Every line below between the line holding "- [x] Revenue analytics" and the line holding "- [State Management](#state-management)", inclusive, should be repeated exactly, and all other lines omitted.

§ **Collection entries**
==========

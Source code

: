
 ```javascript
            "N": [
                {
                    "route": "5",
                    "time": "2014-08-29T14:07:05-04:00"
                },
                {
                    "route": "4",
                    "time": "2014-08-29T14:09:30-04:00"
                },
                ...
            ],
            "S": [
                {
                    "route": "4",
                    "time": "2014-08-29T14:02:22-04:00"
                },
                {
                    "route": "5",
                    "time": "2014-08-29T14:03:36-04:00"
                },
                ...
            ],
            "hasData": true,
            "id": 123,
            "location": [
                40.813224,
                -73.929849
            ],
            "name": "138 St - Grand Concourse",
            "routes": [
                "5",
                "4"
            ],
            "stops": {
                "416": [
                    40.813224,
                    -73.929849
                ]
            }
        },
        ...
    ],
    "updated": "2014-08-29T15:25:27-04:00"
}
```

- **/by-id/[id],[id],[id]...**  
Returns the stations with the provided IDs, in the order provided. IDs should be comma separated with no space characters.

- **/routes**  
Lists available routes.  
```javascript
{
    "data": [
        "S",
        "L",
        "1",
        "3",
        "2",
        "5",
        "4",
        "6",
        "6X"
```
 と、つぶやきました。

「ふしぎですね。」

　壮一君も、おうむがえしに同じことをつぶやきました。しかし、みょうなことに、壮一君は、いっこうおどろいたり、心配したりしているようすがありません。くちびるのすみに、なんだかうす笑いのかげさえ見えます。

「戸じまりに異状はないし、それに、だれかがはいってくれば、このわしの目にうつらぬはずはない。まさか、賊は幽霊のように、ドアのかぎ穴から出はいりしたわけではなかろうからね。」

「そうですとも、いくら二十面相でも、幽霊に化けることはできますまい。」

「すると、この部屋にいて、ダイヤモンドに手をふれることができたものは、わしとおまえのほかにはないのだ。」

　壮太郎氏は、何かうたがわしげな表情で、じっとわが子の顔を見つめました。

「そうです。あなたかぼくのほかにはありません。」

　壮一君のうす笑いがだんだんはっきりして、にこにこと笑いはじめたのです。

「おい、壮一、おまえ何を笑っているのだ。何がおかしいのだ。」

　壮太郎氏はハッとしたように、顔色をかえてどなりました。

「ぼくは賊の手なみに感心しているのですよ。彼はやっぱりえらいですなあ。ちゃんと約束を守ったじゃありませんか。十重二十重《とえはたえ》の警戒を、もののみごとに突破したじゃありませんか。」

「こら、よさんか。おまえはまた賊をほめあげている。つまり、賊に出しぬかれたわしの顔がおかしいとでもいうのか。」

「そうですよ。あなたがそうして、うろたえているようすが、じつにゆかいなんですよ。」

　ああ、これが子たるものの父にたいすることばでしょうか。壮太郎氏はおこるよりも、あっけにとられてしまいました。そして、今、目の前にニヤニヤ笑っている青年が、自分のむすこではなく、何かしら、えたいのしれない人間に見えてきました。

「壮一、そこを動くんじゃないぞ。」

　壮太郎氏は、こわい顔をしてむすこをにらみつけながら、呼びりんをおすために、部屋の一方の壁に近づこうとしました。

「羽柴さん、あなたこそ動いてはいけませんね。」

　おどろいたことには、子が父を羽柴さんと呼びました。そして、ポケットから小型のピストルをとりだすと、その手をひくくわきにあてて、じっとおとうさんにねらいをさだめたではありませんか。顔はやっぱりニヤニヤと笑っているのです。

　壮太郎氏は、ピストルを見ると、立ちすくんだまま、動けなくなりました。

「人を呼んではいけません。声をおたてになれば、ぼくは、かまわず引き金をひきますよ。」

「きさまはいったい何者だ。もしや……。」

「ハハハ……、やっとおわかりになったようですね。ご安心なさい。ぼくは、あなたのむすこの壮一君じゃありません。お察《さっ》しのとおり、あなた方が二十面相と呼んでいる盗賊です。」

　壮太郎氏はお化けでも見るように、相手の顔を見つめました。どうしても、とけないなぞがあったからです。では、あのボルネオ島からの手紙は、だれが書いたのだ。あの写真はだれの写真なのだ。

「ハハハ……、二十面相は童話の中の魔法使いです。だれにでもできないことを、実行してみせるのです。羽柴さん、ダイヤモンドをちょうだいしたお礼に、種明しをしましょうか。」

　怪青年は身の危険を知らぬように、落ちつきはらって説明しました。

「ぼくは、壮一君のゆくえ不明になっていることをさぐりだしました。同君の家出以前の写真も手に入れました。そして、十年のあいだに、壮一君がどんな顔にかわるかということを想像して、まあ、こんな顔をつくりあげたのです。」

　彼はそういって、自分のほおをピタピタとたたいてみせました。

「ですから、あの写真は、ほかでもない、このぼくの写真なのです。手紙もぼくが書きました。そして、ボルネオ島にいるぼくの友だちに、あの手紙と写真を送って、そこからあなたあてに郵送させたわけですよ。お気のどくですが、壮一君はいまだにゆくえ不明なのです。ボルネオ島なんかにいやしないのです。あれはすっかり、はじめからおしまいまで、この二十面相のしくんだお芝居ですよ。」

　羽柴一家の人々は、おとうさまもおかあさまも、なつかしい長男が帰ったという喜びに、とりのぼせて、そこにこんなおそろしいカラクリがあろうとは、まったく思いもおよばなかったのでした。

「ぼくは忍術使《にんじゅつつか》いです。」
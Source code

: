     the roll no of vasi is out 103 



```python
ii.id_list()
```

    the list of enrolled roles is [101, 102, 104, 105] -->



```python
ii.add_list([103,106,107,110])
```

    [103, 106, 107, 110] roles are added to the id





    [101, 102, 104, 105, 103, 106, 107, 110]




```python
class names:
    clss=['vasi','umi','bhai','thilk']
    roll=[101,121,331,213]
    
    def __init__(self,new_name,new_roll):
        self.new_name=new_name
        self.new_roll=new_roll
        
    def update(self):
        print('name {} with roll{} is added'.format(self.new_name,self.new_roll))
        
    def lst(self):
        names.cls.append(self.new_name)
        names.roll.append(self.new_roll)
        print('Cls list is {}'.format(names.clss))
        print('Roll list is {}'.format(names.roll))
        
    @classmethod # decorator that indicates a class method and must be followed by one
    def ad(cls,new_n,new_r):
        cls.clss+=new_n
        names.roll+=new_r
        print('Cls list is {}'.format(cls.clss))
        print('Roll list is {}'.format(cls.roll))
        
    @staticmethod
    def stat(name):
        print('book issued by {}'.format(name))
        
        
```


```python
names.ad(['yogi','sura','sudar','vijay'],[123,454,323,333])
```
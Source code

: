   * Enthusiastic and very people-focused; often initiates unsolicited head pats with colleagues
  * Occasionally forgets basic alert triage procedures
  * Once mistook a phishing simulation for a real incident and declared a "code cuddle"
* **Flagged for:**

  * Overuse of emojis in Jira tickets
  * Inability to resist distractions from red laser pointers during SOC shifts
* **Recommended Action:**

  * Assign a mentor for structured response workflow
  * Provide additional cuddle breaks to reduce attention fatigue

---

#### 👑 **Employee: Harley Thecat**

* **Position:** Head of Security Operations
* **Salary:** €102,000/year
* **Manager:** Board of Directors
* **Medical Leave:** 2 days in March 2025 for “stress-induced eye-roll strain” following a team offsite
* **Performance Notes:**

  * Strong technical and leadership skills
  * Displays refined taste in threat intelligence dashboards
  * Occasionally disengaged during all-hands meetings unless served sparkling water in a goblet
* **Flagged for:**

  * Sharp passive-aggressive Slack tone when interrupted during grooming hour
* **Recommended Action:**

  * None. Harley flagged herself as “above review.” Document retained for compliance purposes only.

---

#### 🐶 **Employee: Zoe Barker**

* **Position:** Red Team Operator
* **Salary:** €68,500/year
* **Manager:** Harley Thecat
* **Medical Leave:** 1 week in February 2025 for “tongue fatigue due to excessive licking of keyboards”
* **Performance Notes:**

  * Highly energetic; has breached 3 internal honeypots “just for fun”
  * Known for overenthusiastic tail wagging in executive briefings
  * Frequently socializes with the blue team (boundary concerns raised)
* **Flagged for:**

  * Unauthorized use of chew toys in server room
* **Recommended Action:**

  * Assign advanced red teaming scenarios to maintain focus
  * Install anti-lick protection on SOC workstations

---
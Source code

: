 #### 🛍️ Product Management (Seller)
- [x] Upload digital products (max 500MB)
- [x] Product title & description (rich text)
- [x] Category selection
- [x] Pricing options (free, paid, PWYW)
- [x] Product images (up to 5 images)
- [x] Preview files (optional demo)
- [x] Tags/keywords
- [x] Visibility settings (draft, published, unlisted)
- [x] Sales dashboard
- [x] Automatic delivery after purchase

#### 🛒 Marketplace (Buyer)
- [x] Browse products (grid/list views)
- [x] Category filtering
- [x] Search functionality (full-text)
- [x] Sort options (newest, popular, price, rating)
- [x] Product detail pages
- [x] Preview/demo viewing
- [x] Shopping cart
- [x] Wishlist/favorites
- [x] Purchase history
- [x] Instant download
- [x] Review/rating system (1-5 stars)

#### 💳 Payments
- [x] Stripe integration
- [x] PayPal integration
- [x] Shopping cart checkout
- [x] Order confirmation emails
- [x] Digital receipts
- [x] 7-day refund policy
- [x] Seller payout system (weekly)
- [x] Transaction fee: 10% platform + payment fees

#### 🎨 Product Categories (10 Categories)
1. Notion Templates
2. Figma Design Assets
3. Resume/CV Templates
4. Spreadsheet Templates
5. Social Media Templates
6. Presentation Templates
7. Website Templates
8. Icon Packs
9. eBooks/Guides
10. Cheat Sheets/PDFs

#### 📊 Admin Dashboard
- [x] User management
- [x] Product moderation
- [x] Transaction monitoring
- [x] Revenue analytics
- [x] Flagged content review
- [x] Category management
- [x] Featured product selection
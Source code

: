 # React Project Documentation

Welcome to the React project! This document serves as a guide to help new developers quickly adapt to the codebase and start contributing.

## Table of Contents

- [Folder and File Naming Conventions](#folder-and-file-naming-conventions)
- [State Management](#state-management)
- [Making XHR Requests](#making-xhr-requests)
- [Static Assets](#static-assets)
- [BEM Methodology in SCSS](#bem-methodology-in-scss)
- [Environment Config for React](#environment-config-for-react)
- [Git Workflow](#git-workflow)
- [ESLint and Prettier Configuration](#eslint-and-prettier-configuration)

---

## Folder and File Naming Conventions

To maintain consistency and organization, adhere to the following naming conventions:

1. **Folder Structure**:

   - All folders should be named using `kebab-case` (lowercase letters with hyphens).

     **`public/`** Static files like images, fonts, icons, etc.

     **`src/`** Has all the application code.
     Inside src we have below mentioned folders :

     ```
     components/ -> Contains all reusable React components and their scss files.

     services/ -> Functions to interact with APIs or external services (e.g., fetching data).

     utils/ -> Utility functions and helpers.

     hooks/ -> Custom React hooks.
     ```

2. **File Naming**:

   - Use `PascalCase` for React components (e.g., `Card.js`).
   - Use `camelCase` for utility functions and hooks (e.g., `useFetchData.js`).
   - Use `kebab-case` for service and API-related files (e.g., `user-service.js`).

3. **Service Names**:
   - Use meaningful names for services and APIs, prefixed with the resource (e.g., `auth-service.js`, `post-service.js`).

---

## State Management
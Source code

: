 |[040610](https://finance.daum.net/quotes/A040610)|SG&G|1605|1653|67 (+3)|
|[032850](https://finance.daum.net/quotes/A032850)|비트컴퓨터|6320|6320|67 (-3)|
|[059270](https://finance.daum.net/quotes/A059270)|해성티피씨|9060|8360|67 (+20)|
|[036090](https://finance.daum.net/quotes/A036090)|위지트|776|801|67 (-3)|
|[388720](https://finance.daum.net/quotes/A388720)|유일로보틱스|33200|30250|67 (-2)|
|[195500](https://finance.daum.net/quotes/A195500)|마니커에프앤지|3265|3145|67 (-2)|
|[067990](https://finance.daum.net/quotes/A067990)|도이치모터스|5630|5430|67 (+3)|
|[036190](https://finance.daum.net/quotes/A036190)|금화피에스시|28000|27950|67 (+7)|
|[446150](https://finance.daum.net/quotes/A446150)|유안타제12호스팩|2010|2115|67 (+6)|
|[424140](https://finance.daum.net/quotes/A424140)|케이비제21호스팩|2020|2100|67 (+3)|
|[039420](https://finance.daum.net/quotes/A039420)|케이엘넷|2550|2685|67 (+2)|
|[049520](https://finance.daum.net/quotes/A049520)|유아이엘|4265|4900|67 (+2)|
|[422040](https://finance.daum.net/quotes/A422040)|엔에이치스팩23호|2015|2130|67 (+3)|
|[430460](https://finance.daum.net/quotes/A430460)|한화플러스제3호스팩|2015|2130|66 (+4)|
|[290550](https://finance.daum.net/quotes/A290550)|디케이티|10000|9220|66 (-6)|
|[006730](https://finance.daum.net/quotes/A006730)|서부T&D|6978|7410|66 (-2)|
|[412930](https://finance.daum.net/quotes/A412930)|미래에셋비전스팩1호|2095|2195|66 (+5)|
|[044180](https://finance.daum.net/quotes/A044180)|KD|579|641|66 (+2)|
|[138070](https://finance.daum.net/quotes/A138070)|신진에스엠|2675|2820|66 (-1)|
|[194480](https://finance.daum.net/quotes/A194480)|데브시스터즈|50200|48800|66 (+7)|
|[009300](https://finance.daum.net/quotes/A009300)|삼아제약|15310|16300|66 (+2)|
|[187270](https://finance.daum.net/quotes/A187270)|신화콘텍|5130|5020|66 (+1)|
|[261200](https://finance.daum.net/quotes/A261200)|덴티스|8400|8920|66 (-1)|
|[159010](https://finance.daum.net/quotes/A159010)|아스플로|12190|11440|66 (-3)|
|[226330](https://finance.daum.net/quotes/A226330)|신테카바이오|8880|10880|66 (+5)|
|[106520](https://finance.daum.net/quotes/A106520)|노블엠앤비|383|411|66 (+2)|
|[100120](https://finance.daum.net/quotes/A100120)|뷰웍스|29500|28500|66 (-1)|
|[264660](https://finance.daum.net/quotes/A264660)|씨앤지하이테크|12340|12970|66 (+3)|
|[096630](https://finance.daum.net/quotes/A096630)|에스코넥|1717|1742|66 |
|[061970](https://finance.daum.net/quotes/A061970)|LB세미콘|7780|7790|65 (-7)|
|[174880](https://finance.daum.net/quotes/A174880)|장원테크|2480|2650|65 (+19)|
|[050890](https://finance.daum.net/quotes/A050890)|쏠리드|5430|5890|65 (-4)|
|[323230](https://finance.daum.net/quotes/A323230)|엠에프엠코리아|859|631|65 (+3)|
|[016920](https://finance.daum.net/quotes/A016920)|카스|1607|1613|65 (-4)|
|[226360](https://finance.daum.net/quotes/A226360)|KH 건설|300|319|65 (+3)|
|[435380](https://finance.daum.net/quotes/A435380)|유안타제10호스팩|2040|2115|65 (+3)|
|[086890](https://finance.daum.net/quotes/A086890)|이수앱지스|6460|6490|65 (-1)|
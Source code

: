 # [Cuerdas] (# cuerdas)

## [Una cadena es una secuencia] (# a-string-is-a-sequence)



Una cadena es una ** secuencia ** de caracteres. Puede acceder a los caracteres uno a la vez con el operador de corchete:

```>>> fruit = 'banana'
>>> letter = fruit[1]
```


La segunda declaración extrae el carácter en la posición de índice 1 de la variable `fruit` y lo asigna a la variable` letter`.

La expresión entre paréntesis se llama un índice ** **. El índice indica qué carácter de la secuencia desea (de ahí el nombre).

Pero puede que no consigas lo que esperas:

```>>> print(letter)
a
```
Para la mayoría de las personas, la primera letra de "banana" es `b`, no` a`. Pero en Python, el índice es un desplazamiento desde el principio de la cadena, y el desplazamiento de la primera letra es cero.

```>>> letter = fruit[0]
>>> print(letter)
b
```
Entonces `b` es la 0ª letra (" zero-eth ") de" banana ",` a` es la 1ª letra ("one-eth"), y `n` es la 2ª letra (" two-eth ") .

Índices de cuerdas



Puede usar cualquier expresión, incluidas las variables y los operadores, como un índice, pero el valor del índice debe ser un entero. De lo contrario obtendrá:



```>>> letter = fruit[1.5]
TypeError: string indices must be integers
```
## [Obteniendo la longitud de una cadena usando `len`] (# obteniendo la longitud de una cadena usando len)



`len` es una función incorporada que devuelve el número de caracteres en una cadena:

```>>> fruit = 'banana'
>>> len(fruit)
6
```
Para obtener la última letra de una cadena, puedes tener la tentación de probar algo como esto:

==========

§ **Exercise solution**
- [x] Revenue analytics
- [x] Flagged content review
- [x] Category management
- [x] Featured product selection
Source code

: # React Project Documentation

Welcome to the React project! This document serves as a guide to help new developers quickly adapt to the codebase and start contributing.

## Table of Contents

- [Folder and File Naming Conventions](#folder-and-file-naming-conventions)
- [State Management](#state-management)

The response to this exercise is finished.